Il post Europa League ha un retrogusto più amaro che dolce per il Milan di Montella, nonostante abbia permesso il raggiungimento del primato solitario nel girone, a quota 6 punti. Il modesto Rijeka, ordinato e ben allenato, ha creato non pochi grattacapi al roster rossonero, apparso ancora una volta inconcludente e distratto, soprattutto a centrocampo e in difesa, dove Bonucci ha collezionato l’ennesima prestazione sotto tono, variamente farcita da interventi a vuoto e palle perse in maniera scellerata. La vittoria per 3-2, raggiunta all’ultimo minuto utile, grazie ad un bel gol del predestinato Patrick Cutrone, ha tolto a Montella le castagne dal fuoco, quando ormai mancano due soli giorni all’impegnativo match di campionato contro la Roma.
L’esonero di Ancelotti e la presenza di Gattuso a S. Siro dovevano del resto aver agitato già abbastanza l’animo del mister: un eventuale pareggio, raggiunto in maniera tragicomica contro un avversario modesto, lo avrebbe gettato nella bufera delle critiche. Il turnover ha lasciato un pò sorpresi, con Borini largo a sinistra, al posto di Rodriguez, e Calhanoglu interno di centrocampo, nel ruolo solitamente ricoperto da Bonaventura. Il primo ha tuttavia mostrato di essere pronto ad adattarsi anche in quella posizione per lui nuova: propositivo in fase di costruzione del gioco, pur mostrando qualche deficit in fase di chiusura, non ha mai smesso di proporsi e cercare il dialogo con i compagni di reparto. Il turco, sostituito poi dallo stesso Jack, ha messo a referto una prestazione deludente, impalpabile in fase offensiva ed inutile nei compiti di interdizione.
Alla luce delle ultime prestazioni della squadra, risultati a parte, viene da chiedersi come siano da spartire le responsabilità per il rendimento altalenante, tra Campionato ed Europa League, nonostante avversari per lo più di basso rango, eccezion fatta per Lazio e Sampdoria. Montella non è ancora riuscito a quadrare il cerchio, in eterna confusione tra moduli alternativi ed interpreti differenti. Ma quel che è peggio il gioco latita, la manovra appare bloccata, gli attaccanti sono troppo statici e la costruzione delle azioni ne risente negativamente. Possibile che un anno alle spalle non abbia permesso all’allenatore di partite avvantaggiato, grazie alla maggiore esperienza e al mercato faraonico, seppur criticabile, messo a segno in estate ? É plausibile che tutto questo sia dovuto, come lo stesso Montella afferma, alla mancanza di autostima e alla giovane età dei calciatori ? Difficile crederlo.
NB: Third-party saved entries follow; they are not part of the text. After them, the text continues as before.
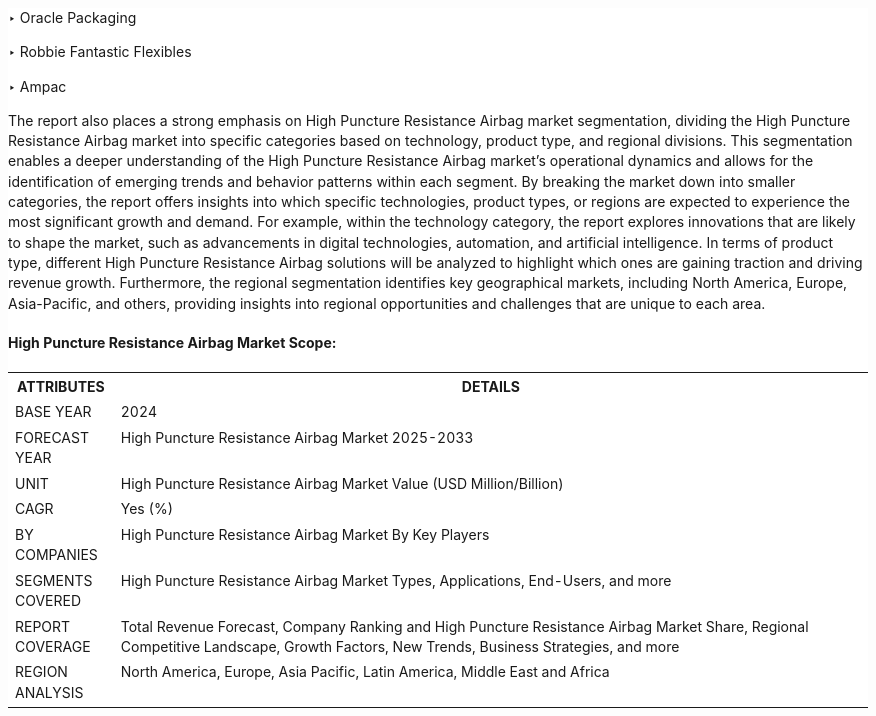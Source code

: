 ‣ Oracle Packaging

‣ Robbie Fantastic Flexibles

‣ Ampac

The report also places a strong emphasis on High Puncture Resistance Airbag market segmentation, dividing the High Puncture Resistance Airbag market into specific categories based on technology, product type, and regional divisions. This segmentation enables a deeper understanding of the High Puncture Resistance Airbag market’s operational dynamics and allows for the identification of emerging trends and behavior patterns within each segment. By breaking the market down into smaller categories, the report offers insights into which specific technologies, product types, or regions are expected to experience the most significant growth and demand. For example, within the technology category, the report explores innovations that are likely to shape the market, such as advancements in digital technologies, automation, and artificial intelligence. In terms of product type, different High Puncture Resistance Airbag solutions will be analyzed to highlight which ones are gaining traction and driving revenue growth. Furthermore, the regional segmentation identifies key geographical markets, including North America, Europe, Asia-Pacific, and others, providing insights into regional opportunities and challenges that are unique to each area.

<h4>High Puncture Resistance Airbag Market Scope:</h4>
<table>
<tr>
<th>ATTRIBUTES</th>
<th>DETAILS</th>
</tr>
<tr>
<td>BASE YEAR</td>
<td>2024</td>
</tr>
<tr>
<td>FORECAST YEAR</td>
<td>High Puncture Resistance Airbag Market 2025-2033</td>
</tr>
<tr>
<td>UNIT</td>
<td>High Puncture Resistance Airbag Market Value (USD Million/Billion)</td>
<tr>
<td>CAGR</td>
<td>Yes (%)</td>
</tr>
</tr>
<tr>
<td>BY COMPANIES</td>
<td>High Puncture Resistance Airbag Market By Key Players</td>
</tr>
<tr>
<td>SEGMENTS COVERED</td>
<td>High Puncture Resistance Airbag Market Types, Applications, End-Users, and more</td>
</tr>
<tr>
<td>REPORT COVERAGE</td>
<td>Total Revenue Forecast, Company Ranking and High Puncture Resistance Airbag Market Share, Regional Competitive Landscape, Growth Factors, New Trends, Business Strategies, and more</td>
</tr>
<tr>
<td>REGION ANALYSIS</td>
<td>North America, Europe, Asia Pacific, Latin America, Middle East and Africa</td>
</tr>
</table>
Le responsabilità sembrano dover essere non egualmente suddivise tra società e allenatore: la prima ha speso molto senza essere in grado di acquistare fuoriclasse e giocatori sin da subito pronti per far compiere alla squadra un netto salto di qualità, il secondo è stato incapace di fare uno step in avanti rispetto alla stagione scorsa, pur disponendo di giocatori migliori e funzionali alle proprie idee tattiche.
Ecco quindi che le ombre di Ancelotti, fresco di esonero, e di Conte, per sua stessa ammissione intenzionato a tornare in Italia, aleggiano minacciose sul capo di Montella. Al quale non resta che consolarsi con l’abbraccio collettivo ricevuto a fine partita, a dimostrazione che il gruppo crede ancora pienamente nel suo capo brigata.